▽
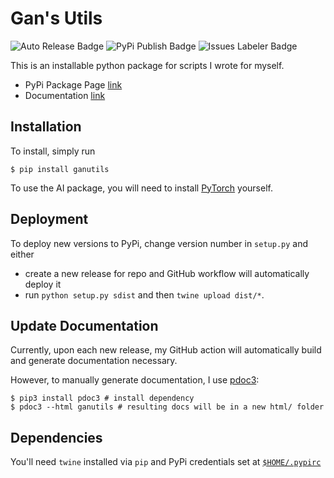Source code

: # Gan's Utils

![Auto Release Badge](https://github.com/Michael-Tu/ganutils/workflows/Auto%20Release/badge.svg) ![PyPi Publish Badge](https://github.com/Michael-Tu/ganutils/workflows/Publish%20PyPi%20Package/badge.svg) ![Issues Labeler Badge](https://github.com/Michael-Tu/ganutils/workflows/Issues%20Labeler/badge.svg)

This is an installable python package for scripts I wrote for myself.

- PyPi Package Page [link](https://pypi.org/project/ganutils/)
- Documentation [link](https://michael-tu.github.io/ganutils/)

## Installation

To install, simply run

```
$ pip install ganutils
```

To use the AI package, you will need to install [PyTorch](https://pytorch.org/get-started/locally/) yourself.

## Deployment

To deploy new versions to PyPi, change version number in `setup.py` and either

- create a new release for repo and GitHub workflow will automatically deploy it
- run `python setup.py sdist` and then `twine upload dist/*`.

## Update Documentation

Currently, upon each new release, my GitHub action will automatically build and generate documentation necessary.

However, to manually generate documentation, I use [pdoc3](https://pdoc3.github.io):

```
$ pip3 install pdoc3 # install dependency
$ pdoc3 --html ganutils # resulting docs will be in a new html/ folder
```

## Dependencies

You'll need `twine` installed via `pip` and PyPi credentials set at [`$HOME/.pypirc`](https://docs.python.org/3.3/distutils/packageindex.html#pypirc)
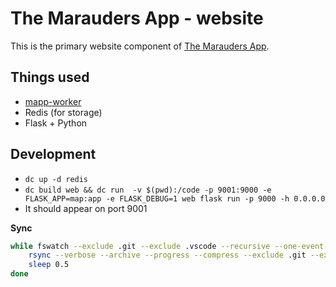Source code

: # The Marauders App - website
This is the primary website component of [The Marauders App](https://mapp.betterinformatics.com).

## Things used
- [mapp-worker](https://github.com/compsoc-edinburgh/mapp-worker)
- Redis (for storage)
- Flask + Python

## Development

- `dc up -d redis`
- `dc build web && dc run  -v $(pwd):/code -p 9001:9000 -e FLASK_APP=map:app -e FLASK_DEBUG=1 web flask run -p 9000 -h 0.0.0.0`
- It should appear on port 9001

**Sync**

```bash
while fswatch --exclude .git --exclude .vscode --recursive --one-event .; do
    rsync --verbose --archive --progress --compress --exclude .git --exclude env --exclude data --exclude config.py --exclude .vscode ./ bi:mapp/mapp-dev
    sleep 0.5
done
```
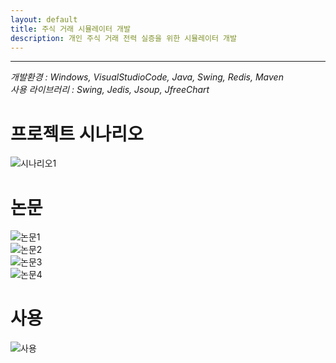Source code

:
 ```yaml
---
layout: default
title: 주식 거래 시뮬레이터 개발
description: 개인 주식 거래 전력 실증을 위한 시뮬레이터 개발
---
```


* * *

_개발환경 : Windows, VisualStudioCode, Java, Swing, Redis, Maven_  
_사용 라이브러리 : Swing, Jedis, Jsoup, JfreeChart_

# 프로젝트 시나리오
![시나리오1](./imgs/project-004-img1.jpg)  

# 논문
![논문1](./imgs/project-004-img2.png)  
![논문2](./imgs/project-004-img3.png)  
![논문3](./imgs/project-004-img4.png)  
![논문4](./imgs/project-004-img5.png)  

# 사용
![사용](./imgs/project-004-img6.gif)  


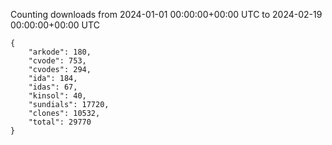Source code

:
Counting downloads from 2024-01-01 00:00:00+00:00 UTC to 2024-02-19 00:00:00+00:00 UTC

```
{
    "arkode": 180,
    "cvode": 753,
    "cvodes": 294,
    "ida": 184,
    "idas": 67,
    "kinsol": 40,
    "sundials": 17720,
    "clones": 10532,
    "total": 29770
}
```
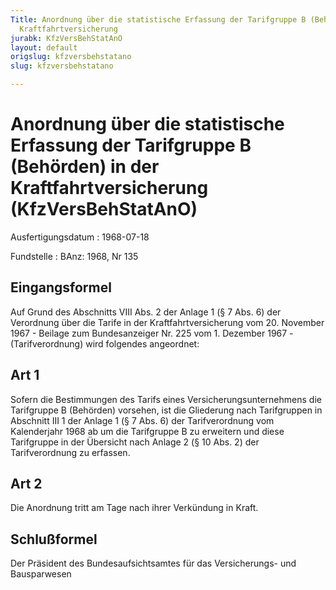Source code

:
 ```yaml
---
Title: Anordnung über die statistische Erfassung der Tarifgruppe B (Behörden) in der
  Kraftfahrtversicherung
jurabk: KfzVersBehStatAnO
layout: default
origslug: kfzversbehstatano
slug: kfzversbehstatano

---
```


# Anordnung über die statistische Erfassung der Tarifgruppe B (Behörden) in der Kraftfahrtversicherung (KfzVersBehStatAnO)

Ausfertigungsdatum
:   1968-07-18

Fundstelle
:   BAnz: 1968, Nr 135

## Eingangsformel

Auf Grund des Abschnitts VIII Abs. 2 der Anlage 1 (§ 7 Abs. 6) der
Verordnung über die Tarife in der Kraftfahrtversicherung vom 20.
November 1967 - Beilage zum Bundesanzeiger Nr. 225 vom 1. Dezember
1967 - (Tarifverordnung) wird folgendes angeordnet:

## Art 1

Sofern die Bestimmungen des Tarifs eines Versicherungsunternehmens die
Tarifgruppe B (Behörden) vorsehen, ist die Gliederung nach
Tarifgruppen in Abschnitt III 1 der Anlage 1
(§ 7 Abs. 6)              der Tarifverordnung vom Kalenderjahr 1968 ab
um die Tarifgruppe B zu erweitern und diese Tarifgruppe in der
Übersicht nach Anlage 2
(§ 10              Abs. 2) der Tarifverordnung zu erfassen.

## Art 2

Die Anordnung tritt am Tage nach ihrer Verkündung in Kraft.

## Schlußformel

Der Präsident des Bundesaufsichtsamtes für das Versicherungs- und
Bausparwesen


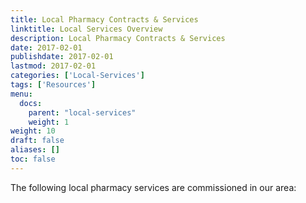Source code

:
 ```yaml
---
title: Local Pharmacy Contracts & Services
linktitle: Local Services Overview
description: Local Pharmacy Contracts & Services
date: 2017-02-01
publishdate: 2017-02-01
lastmod: 2017-02-01
categories: ['Local-Services']
tags: ['Resources']
menu:
  docs:
    parent: "local-services"
    weight: 1
weight: 10
draft: false
aliases: []
toc: false
---
```


 The following local pharmacy services are commissioned in our area:
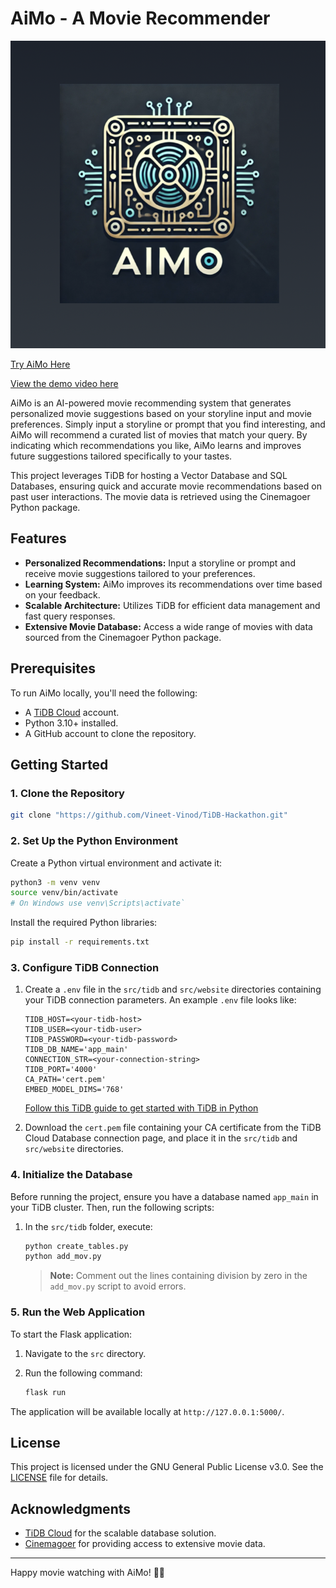 # AiMo - A Movie Recommender

![Logo](./src/website/static/logo.png)

[Try AiMo Here](https://aimotest-z5honeothq-uc.a.run.app/)

[View the demo video here](https://youtu.be/W5SzUXqttPI)

AiMo is an AI-powered movie recommending system that generates personalized movie suggestions based on your storyline input and movie preferences. Simply input a storyline or prompt that you find interesting, and AiMo will recommend a curated list of movies that match your query. By indicating which recommendations you like, AiMo learns and improves future suggestions tailored specifically to your tastes.

This project leverages TiDB for hosting a Vector Database and SQL Databases, ensuring quick and accurate movie recommendations based on past user interactions. The movie data is retrieved using the Cinemagoer Python package.

## Features

- **Personalized Recommendations:** Input a storyline or prompt and receive movie suggestions tailored to your preferences.
- **Learning System:** AiMo improves its recommendations over time based on your feedback.
- **Scalable Architecture:** Utilizes TiDB for efficient data management and fast query responses.
- **Extensive Movie Database:** Access a wide range of movies with data sourced from the Cinemagoer Python package.

## Prerequisites

To run AiMo locally, you'll need the following:

- A [TiDB Cloud](https://tidbcloud.com/) account.
- Python 3.10+ installed.
- A GitHub account to clone the repository.

## Getting Started

### 1. Clone the Repository

```bash
git clone "https://github.com/Vineet-Vinod/TiDB-Hackathon.git"
```

### 2. Set Up the Python Environment

Create a Python virtual environment and activate it:

```bash
python3 -m venv venv
source venv/bin/activate
# On Windows use venv\Scripts\activate`
```

Install the required Python libraries:

```bash
pip install -r requirements.txt
```

### 3. Configure TiDB Connection

1. Create a `.env` file in the `src/tidb` and `src/website` directories containing your TiDB connection parameters. An example `.env` file looks like:

   ```plaintext
   TIDB_HOST=<your-tidb-host>
   TIDB_USER=<your-tidb-user>
   TIDB_PASSWORD=<your-tidb-password>
   TIDB_DB_NAME='app_main'
   CONNECTION_STR=<your-connection-string>
   TIDB_PORT='4000'
   CA_PATH='cert.pem'
   EMBED_MODEL_DIMS='768'
   ```

   [Follow this TiDB guide to get started with TiDB in Python](https://docs.pingcap.com/tidbcloud/vector-search-get-started-using-python)

2. Download the `cert.pem` file containing your CA certificate from the TiDB Cloud Database connection page, and place it in the `src/tidb` and `src/website` directories.

### 4. Initialize the Database

Before running the project, ensure you have a database named `app_main` in your TiDB cluster. Then, run the following scripts:

1. In the `src/tidb` folder, execute:

   ```bash
   python create_tables.py
   python add_mov.py
   ```

   > **Note:** Comment out the lines containing division by zero in the `add_mov.py` script to avoid errors.

### 5. Run the Web Application

To start the Flask application:

1. Navigate to the `src` directory.
2. Run the following command:

   ```bash
   flask run
   ```

The application will be available locally at `http://127.0.0.1:5000/`.

## License

This project is licensed under the GNU General Public License v3.0. See the [LICENSE](LICENSE) file for details.

## Acknowledgments

- [TiDB Cloud](https://tidbcloud.com/) for the scalable database solution.
- [Cinemagoer](https://github.com/cinemagoer/cinemagoer) for providing access to extensive movie data.

---

Happy movie watching with AiMo! 🎥🍿
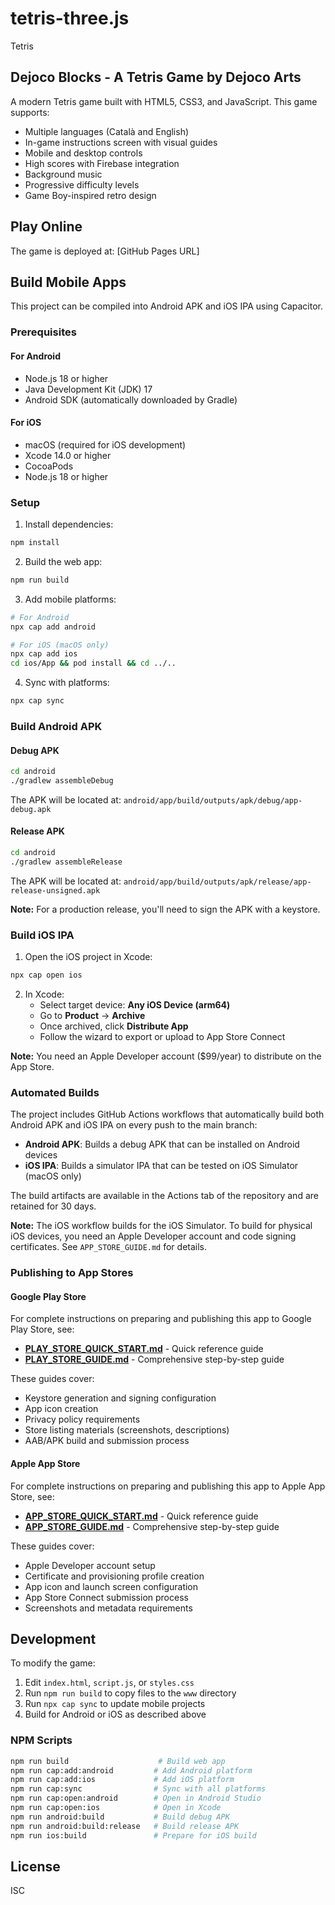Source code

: # tetris-three.js
Tetris

## Dejoco Blocks - A Tetris Game by Dejoco Arts

A modern Tetris game built with HTML5, CSS3, and JavaScript. This game supports:
- Multiple languages (Català and English)
- In-game instructions screen with visual guides
- Mobile and desktop controls
- High scores with Firebase integration
- Background music
- Progressive difficulty levels
- Game Boy-inspired retro design

## Play Online

The game is deployed at: [GitHub Pages URL]

## Build Mobile Apps

This project can be compiled into Android APK and iOS IPA using Capacitor.

### Prerequisites

#### For Android
- Node.js 18 or higher
- Java Development Kit (JDK) 17
- Android SDK (automatically downloaded by Gradle)

#### For iOS
- macOS (required for iOS development)
- Xcode 14.0 or higher
- CocoaPods
- Node.js 18 or higher

### Setup

1. Install dependencies:
```bash
npm install
```

2. Build the web app:
```bash
npm run build
```

3. Add mobile platforms:
```bash
# For Android
npx cap add android

# For iOS (macOS only)
npx cap add ios
cd ios/App && pod install && cd ../..
```

4. Sync with platforms:
```bash
npx cap sync
```

### Build Android APK

#### Debug APK
```bash
cd android
./gradlew assembleDebug
```

The APK will be located at: `android/app/build/outputs/apk/debug/app-debug.apk`

#### Release APK
```bash
cd android
./gradlew assembleRelease
```

The APK will be located at: `android/app/build/outputs/apk/release/app-release-unsigned.apk`

**Note:** For a production release, you'll need to sign the APK with a keystore.

### Build iOS IPA

1. Open the iOS project in Xcode:
```bash
npx cap open ios
```

2. In Xcode:
   - Select target device: **Any iOS Device (arm64)**
   - Go to **Product** → **Archive**
   - Once archived, click **Distribute App**
   - Follow the wizard to export or upload to App Store Connect

**Note:** You need an Apple Developer account ($99/year) to distribute on the App Store.

### Automated Builds

The project includes GitHub Actions workflows that automatically build both Android APK and iOS IPA on every push to the main branch:

- **Android APK**: Builds a debug APK that can be installed on Android devices
- **iOS IPA**: Builds a simulator IPA that can be tested on iOS Simulator (macOS only)

The build artifacts are available in the Actions tab of the repository and are retained for 30 days.

**Note:** The iOS workflow builds for the iOS Simulator. To build for physical iOS devices, you need an Apple Developer account and code signing certificates. See `APP_STORE_GUIDE.md` for details.

### Publishing to App Stores

#### Google Play Store

For complete instructions on preparing and publishing this app to Google Play Store, see:
- **[PLAY_STORE_QUICK_START.md](PLAY_STORE_QUICK_START.md)** - Quick reference guide
- **[PLAY_STORE_GUIDE.md](PLAY_STORE_GUIDE.md)** - Comprehensive step-by-step guide

These guides cover:
- Keystore generation and signing configuration
- App icon creation
- Privacy policy requirements
- Store listing materials (screenshots, descriptions)
- AAB/APK build and submission process

#### Apple App Store

For complete instructions on preparing and publishing this app to Apple App Store, see:
- **[APP_STORE_QUICK_START.md](APP_STORE_QUICK_START.md)** - Quick reference guide
- **[APP_STORE_GUIDE.md](APP_STORE_GUIDE.md)** - Comprehensive step-by-step guide

These guides cover:
- Apple Developer account setup
- Certificate and provisioning profile creation
- App icon and launch screen configuration
- App Store Connect submission process
- Screenshots and metadata requirements

## Development

To modify the game:
1. Edit `index.html`, `script.js`, or `styles.css`
2. Run `npm run build` to copy files to the `www` directory
3. Run `npx cap sync` to update mobile projects
4. Build for Android or iOS as described above

### NPM Scripts

```bash
npm run build                    # Build web app
npm run cap:add:android         # Add Android platform
npm run cap:add:ios             # Add iOS platform
npm run cap:sync                # Sync with all platforms
npm run cap:open:android        # Open in Android Studio
npm run cap:open:ios            # Open in Xcode
npm run android:build           # Build debug APK
npm run android:build:release   # Build release APK
npm run ios:build               # Prepare for iOS build
```

## License

ISC
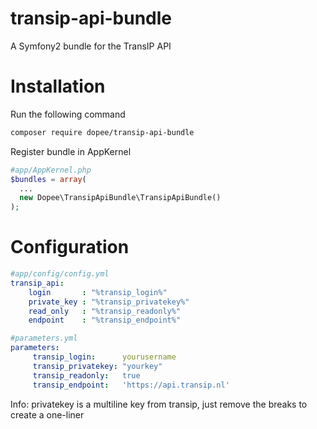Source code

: transip-api-bundle
==================

A Symfony2 bundle for the TransIP API


Installation
============

Run the following command
```sh
composer require dopee/transip-api-bundle
```

Register bundle in AppKernel
```php
#app/AppKernel.php
$bundles = array(
  ...
  new Dopee\TransipApiBundle\TransipApiBundle()
);
```

Configuration
=============
```yaml
#app/config/config.yml
transip_api:
    login       : "%transip_login%"
    private_key : "%transip_privatekey%"
    read_only   : "%transip_readonly%"
    endpoint    : "%transip_endpoint%"
```

```yaml
#parameters.yml
parameters:
     transip_login:      yourusername
     transip_privatekey: "yourkey"
     transip_readonly:   true
     transip_endpoint:   'https://api.transip.nl'
```

Info: privatekey is a multiline key from transip, just remove the breaks to create a one-liner
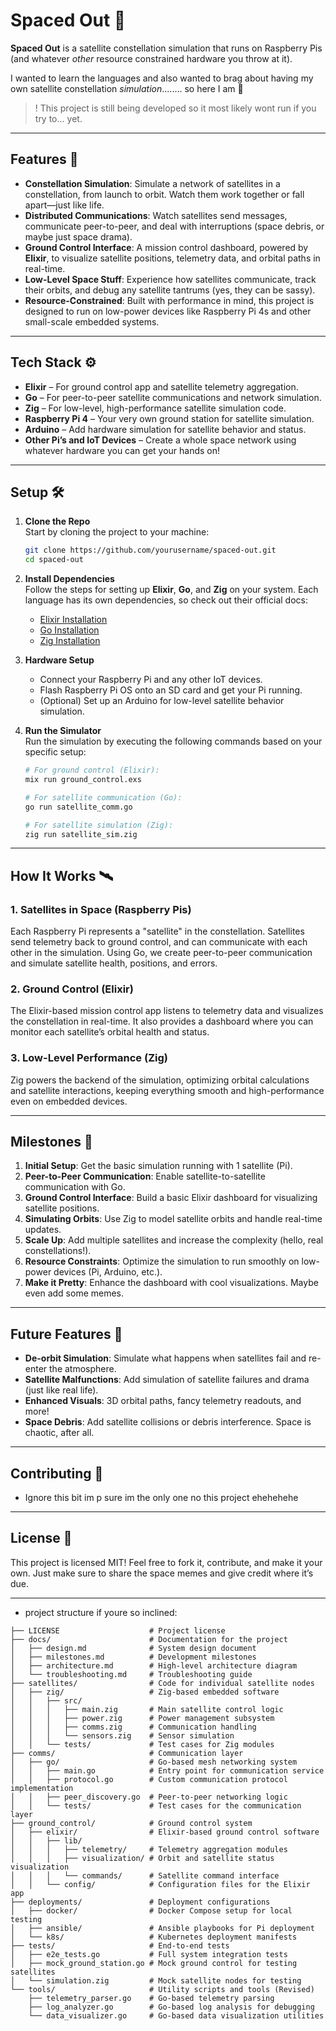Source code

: # Spaced Out 🌌

**Spaced Out** is a satellite constellation simulation that runs on Raspberry Pis (and whatever *other* resource constrained hardware you throw at it). 

I wanted to learn the languages and also wanted to brag about having my own satellite constellation *simulation*........ so here I am 🙈

> ! This project is still being developed so it most likely wont run if you try to... yet.

---

## Features 🚀

- **Constellation Simulation**: Simulate a network of satellites in a constellation, from launch to orbit. Watch them work together or fall apart—just like life.
- **Distributed Communications**: Watch satellites send messages, communicate peer-to-peer, and deal with interruptions (space debris, or maybe just space drama).
- **Ground Control Interface**: A mission control dashboard, powered by **Elixir**, to visualize satellite positions, telemetry data, and orbital paths in real-time.
- **Low-Level Space Stuff**: Experience how satellites communicate, track their orbits, and debug any satellite tantrums (yes, they can be sassy).
- **Resource-Constrained**: Built with performance in mind, this project is designed to run on low-power devices like Raspberry Pi 4s and other small-scale embedded systems.

---

## Tech Stack ⚙️

- **Elixir** – For ground control app and satellite telemetry aggregation.
- **Go** – For peer-to-peer satellite communications and network simulation.
- **Zig** – For low-level, high-performance satellite simulation code.
- **Raspberry Pi 4** – Your very own ground station for satellite simulation.
- **Arduino** – Add hardware simulation for satellite behavior and status.
- **Other Pi’s and IoT Devices** – Create a whole space network using whatever hardware you can get your hands on!

---

## Setup 🛠️

1. **Clone the Repo**  
   Start by cloning the project to your machine:

   ```bash
   git clone https://github.com/yourusername/spaced-out.git
   cd spaced-out
   ```

2. **Install Dependencies**  
   Follow the steps for setting up **Elixir**, **Go**, and **Zig** on your system. Each language has its own dependencies, so check out their official docs:
   
   - [Elixir Installation](https://elixir-lang.org/install.html)
   - [Go Installation](https://golang.org/doc/install)
   - [Zig Installation](https://ziglang.org/download/)

3. **Hardware Setup**  
   - Connect your Raspberry Pi and any other IoT devices.
   - Flash Raspberry Pi OS onto an SD card and get your Pi running.
   - (Optional) Set up an Arduino for low-level satellite behavior simulation.

4. **Run the Simulator**  
   Run the simulation by executing the following commands based on your specific setup:

   ```bash
   # For ground control (Elixir):
   mix run ground_control.exs

   # For satellite communication (Go):
   go run satellite_comm.go

   # For satellite simulation (Zig):
   zig run satellite_sim.zig
   ```

---

## How It Works 🛰️

### 1. **Satellites in Space (Raspberry Pis)**  
Each Raspberry Pi represents a "satellite" in the constellation. Satellites send telemetry back to ground control, and can communicate with each other in the simulation. Using Go, we create peer-to-peer communication and simulate satellite health, positions, and errors.

### 2. **Ground Control (Elixir)**  
The Elixir-based mission control app listens to telemetry data and visualizes the constellation in real-time. It also provides a dashboard where you can monitor each satellite’s orbital health and status.

### 3. **Low-Level Performance (Zig)**  
Zig powers the backend of the simulation, optimizing orbital calculations and satellite interactions, keeping everything smooth and high-performance even on embedded devices.

---

## Milestones 🚀

1. **Initial Setup**: Get the basic simulation running with 1 satellite (Pi).
2. **Peer-to-Peer Communication**: Enable satellite-to-satellite communication with Go.
3. **Ground Control Interface**: Build a basic Elixir dashboard for visualizing satellite positions.
4. **Simulating Orbits**: Use Zig to model satellite orbits and handle real-time updates.
5. **Scale Up**: Add multiple satellites and increase the complexity (hello, real constellations!).
6. **Resource Constraints**: Optimize the simulation to run smoothly on low-power devices (Pi, Arduino, etc.).
7. **Make it Pretty**: Enhance the dashboard with cool visualizations. Maybe even add some memes.

---

## Future Features 🌠

- **De-orbit Simulation**: Simulate what happens when satellites fail and re-enter the atmosphere.
- **Satellite Malfunctions**: Add simulation of satellite failures and drama (just like real life).
- **Enhanced Visuals**: 3D orbital paths, fancy telemetry readouts, and more!
- **Space Debris**: Add satellite collisions or debris interference. Space is chaotic, after all.

---

## Contributing 🖖

- Ignore this bit im p sure im the only one no this project ehehehehe

---

## License 📜

This project is licensed MIT! Feel free to fork it, contribute, and make it your own. Just make sure to share the space memes and give credit where it’s due.

---

- project structure if youre so inclined:

```├── README.md                  # Project overview and instructions
├── LICENSE                    # Project license
├── docs/                      # Documentation for the project
│   ├── design.md              # System design document
│   ├── milestones.md          # Development milestones
│   ├── architecture.md        # High-level architecture diagram
│   └── troubleshooting.md     # Troubleshooting guide
├── satellites/                # Code for individual satellite nodes
│   ├── zig/                   # Zig-based embedded software
│   │   ├── src/
│   │   │   ├── main.zig       # Main satellite control logic
│   │   │   ├── power.zig      # Power management subsystem
│   │   │   ├── comms.zig      # Communication handling
│   │   │   └── sensors.zig    # Sensor simulation
│   │   └── tests/             # Test cases for Zig modules
├── comms/                     # Communication layer
│   ├── go/                    # Go-based mesh networking system
│   │   ├── main.go            # Entry point for communication service
│   │   ├── protocol.go        # Custom communication protocol implementation
│   │   ├── peer_discovery.go  # Peer-to-peer networking logic
│   │   └── tests/             # Test cases for the communication layer
├── ground_control/            # Ground control system
│   ├── elixir/                # Elixir-based ground control software
│   │   ├── lib/
│   │   │   ├── telemetry/     # Telemetry aggregation modules
│   │   │   ├── visualization/ # Orbit and satellite status visualization
│   │   │   └── commands/      # Satellite command interface
│   │   └── config/            # Configuration files for the Elixir app
├── deployments/               # Deployment configurations
│   ├── docker/                # Docker Compose setup for local testing
│   ├── ansible/               # Ansible playbooks for Pi deployment
│   └── k8s/                   # Kubernetes deployment manifests
├── tests/                     # End-to-end tests
│   ├── e2e_tests.go           # Full system integration tests
│   ├── mock_ground_station.go # Mock ground control for testing satellites
│   └── simulation.zig         # Mock satellite nodes for testing
└── tools/                     # Utility scripts and tools (Revised)
    ├── telemetry_parser.go    # Go-based telemetry parsing
    ├── log_analyzer.go        # Go-based log analysis for debugging
    └── data_visualizer.go     # Go-based data visualization utilities
```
△
Return only the number of lines in the preceding records that contain the string "Google".

2